We were stunned and saddened to read your comments, as reported in today's Washington Post that, "[a]ll things equal, I would prefer to have a child in a school that has a strong appreciation for the values of the Christian community, where a child is taught to have a strong faith," and that "[t]he reason that Christian schools and Christian universities are growing is a result of a strong value system. In a religious environment the value system is set. That's not the case in a public school where there are so many different kids with different kinds of values."

While every American has the right to decide whether to seek a religious or secular education for their children, it is profoundly troubling when the nation's top educational official suggests that a "public school where there are so many different kids with different kinds of values," offers an inferior education to those infused with "the values of the Christian community."
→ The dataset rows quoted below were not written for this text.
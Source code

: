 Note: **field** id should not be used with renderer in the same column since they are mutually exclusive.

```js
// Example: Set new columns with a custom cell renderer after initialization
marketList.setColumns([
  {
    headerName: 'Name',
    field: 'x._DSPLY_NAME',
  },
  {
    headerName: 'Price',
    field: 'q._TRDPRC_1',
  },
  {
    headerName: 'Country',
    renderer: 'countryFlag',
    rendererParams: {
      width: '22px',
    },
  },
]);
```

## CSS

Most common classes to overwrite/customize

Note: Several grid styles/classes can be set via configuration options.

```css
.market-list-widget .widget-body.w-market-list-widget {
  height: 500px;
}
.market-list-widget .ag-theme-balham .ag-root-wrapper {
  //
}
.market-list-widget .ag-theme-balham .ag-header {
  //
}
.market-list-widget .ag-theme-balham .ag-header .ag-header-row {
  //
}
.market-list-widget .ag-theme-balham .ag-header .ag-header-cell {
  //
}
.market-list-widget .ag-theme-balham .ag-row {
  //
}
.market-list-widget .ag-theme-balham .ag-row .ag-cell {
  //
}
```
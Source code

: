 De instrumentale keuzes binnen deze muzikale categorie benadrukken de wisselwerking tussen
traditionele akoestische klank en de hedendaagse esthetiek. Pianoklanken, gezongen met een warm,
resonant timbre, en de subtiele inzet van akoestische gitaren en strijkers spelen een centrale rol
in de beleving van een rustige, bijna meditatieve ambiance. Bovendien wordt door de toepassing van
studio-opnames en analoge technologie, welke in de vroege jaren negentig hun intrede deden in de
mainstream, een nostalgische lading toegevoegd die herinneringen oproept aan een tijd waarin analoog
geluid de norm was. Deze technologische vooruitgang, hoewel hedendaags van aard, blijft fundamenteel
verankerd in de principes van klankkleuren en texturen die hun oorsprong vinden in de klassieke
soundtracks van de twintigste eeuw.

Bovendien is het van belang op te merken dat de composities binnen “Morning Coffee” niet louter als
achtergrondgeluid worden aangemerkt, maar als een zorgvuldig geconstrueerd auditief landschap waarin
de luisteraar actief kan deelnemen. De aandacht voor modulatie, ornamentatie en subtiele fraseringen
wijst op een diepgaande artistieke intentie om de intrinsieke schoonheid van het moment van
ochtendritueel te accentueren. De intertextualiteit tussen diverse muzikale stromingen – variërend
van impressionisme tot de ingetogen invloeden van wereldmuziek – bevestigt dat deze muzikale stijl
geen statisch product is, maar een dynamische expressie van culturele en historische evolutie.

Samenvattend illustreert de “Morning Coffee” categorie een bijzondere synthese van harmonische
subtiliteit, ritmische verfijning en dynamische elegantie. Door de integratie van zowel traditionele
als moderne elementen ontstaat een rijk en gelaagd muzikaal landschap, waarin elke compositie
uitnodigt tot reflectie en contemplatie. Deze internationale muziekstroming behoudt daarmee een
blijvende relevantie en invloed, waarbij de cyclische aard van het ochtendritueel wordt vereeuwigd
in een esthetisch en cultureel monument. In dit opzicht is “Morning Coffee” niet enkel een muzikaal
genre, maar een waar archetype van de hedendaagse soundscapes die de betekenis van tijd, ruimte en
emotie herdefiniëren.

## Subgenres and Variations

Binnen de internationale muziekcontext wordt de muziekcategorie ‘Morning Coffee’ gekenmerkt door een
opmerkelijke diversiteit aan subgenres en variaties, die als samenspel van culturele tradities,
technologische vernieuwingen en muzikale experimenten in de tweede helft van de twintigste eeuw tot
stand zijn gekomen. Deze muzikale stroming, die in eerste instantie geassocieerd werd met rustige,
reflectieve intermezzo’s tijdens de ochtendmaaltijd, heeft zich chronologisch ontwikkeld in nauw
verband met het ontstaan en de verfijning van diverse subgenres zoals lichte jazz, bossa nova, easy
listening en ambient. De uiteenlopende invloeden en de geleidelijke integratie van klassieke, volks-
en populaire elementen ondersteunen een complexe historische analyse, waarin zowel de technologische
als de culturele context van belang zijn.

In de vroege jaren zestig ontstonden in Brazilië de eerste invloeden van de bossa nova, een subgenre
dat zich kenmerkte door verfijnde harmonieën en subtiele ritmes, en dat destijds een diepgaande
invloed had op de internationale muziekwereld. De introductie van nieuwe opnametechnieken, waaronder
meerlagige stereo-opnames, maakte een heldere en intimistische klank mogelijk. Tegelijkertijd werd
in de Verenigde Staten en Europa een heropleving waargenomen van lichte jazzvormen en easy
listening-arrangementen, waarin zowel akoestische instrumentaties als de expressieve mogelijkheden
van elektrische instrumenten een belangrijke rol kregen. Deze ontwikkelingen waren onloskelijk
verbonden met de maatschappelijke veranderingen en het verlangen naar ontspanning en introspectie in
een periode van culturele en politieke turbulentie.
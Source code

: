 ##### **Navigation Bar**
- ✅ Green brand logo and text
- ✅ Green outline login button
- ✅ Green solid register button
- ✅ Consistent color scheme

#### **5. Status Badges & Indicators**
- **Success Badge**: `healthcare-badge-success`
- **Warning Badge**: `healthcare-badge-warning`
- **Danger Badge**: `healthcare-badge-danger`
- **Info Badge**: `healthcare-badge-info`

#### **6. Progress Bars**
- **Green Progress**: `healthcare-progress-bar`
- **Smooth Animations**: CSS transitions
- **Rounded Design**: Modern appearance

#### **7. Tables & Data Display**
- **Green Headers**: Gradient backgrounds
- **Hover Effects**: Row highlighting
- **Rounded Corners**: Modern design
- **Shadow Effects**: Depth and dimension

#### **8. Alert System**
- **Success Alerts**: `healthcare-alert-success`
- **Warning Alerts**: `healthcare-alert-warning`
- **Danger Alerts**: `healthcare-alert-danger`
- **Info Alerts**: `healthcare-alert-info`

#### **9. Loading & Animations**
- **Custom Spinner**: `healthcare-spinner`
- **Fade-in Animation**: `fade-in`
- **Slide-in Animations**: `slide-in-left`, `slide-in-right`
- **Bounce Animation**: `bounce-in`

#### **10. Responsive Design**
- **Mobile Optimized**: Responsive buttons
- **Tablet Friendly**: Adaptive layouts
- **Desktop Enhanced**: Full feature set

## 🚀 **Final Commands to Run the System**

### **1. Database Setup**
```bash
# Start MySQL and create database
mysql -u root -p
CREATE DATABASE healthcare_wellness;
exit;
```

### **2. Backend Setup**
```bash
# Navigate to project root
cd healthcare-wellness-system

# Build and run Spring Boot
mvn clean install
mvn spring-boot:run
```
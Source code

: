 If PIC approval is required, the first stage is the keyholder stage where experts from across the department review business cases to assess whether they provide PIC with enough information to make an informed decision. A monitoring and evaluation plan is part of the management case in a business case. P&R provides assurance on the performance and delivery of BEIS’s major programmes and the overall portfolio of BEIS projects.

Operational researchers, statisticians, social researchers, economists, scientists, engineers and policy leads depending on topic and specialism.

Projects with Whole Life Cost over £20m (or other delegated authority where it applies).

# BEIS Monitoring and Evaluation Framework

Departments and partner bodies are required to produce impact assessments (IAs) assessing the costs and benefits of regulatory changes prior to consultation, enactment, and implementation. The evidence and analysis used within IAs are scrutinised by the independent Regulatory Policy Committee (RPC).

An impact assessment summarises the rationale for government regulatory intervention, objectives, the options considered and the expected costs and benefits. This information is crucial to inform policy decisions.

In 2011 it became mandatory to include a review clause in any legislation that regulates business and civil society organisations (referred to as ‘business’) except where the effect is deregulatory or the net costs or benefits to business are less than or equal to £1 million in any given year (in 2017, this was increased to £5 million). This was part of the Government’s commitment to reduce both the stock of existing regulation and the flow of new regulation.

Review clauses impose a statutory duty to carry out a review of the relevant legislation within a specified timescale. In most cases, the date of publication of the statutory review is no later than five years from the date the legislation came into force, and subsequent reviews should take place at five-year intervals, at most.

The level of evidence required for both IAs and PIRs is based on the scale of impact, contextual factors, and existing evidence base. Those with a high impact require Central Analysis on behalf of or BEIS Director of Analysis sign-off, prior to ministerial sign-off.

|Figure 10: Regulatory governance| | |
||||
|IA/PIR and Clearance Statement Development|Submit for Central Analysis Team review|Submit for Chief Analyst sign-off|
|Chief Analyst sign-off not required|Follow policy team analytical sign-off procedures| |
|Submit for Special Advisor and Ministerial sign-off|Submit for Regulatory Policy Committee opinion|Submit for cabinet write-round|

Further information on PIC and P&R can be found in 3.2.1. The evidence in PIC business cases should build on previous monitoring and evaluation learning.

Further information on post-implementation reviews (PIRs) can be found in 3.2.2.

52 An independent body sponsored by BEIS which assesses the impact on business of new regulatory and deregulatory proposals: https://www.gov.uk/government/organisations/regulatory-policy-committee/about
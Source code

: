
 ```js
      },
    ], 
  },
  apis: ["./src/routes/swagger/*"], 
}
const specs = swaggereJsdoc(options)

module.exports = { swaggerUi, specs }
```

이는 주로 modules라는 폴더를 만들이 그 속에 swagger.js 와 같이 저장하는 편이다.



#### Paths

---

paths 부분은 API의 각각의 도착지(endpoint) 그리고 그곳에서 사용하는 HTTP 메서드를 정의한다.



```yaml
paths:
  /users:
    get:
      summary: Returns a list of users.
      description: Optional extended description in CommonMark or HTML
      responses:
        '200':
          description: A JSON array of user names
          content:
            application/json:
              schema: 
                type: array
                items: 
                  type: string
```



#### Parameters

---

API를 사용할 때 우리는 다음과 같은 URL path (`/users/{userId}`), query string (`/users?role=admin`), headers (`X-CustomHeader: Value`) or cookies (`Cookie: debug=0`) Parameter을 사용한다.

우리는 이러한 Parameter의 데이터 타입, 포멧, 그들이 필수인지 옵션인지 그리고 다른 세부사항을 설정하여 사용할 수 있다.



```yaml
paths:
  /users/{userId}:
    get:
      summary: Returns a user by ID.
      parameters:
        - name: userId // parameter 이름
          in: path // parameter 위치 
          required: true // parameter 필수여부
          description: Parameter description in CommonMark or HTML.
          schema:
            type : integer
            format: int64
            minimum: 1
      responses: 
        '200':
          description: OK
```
We should not have to remind you that our nation is composed of people of different faiths, and that our Bill of Rights elevates the protection of religious liberty as our First Freedom. This is no mere coincidence; the framers of our Bill of Rights understood that a free society must, in the first instance, protect the freedom of individual conscience.

No one is suggesting that parents should not have the right to send their children to a religious school of their own choosing. What is troubling is that the government's top education official would appear to prefer educational institutions that are reserved to one denomination, and who views the presence of children with different religious beliefs as detrimental to a sound education. Our schools, and the Department of Education, must serve all children and respect the faiths of those children's families. It is shocking that you seem not to understand this simple fact.

We are hoping that you can provide some assurance to the American people that these statements, which have been confirmed by your press secretary, do not accurately reflect your beliefs. A clarification of those views would be welcome. Additionally, we believe that you owe a sincere and unambiguous apology to the many American families whose faiths and educational choices your remarks have denigrated. If you are unprepared to make clear that this sort of religious bigotry has no place in the Department of Education, then we would urge you to resign and allow a person who understands this nation's commitment to diversity and religious equality to assume your duties.

Thank you for your attention to this matter. We look forward to hearing from you soon.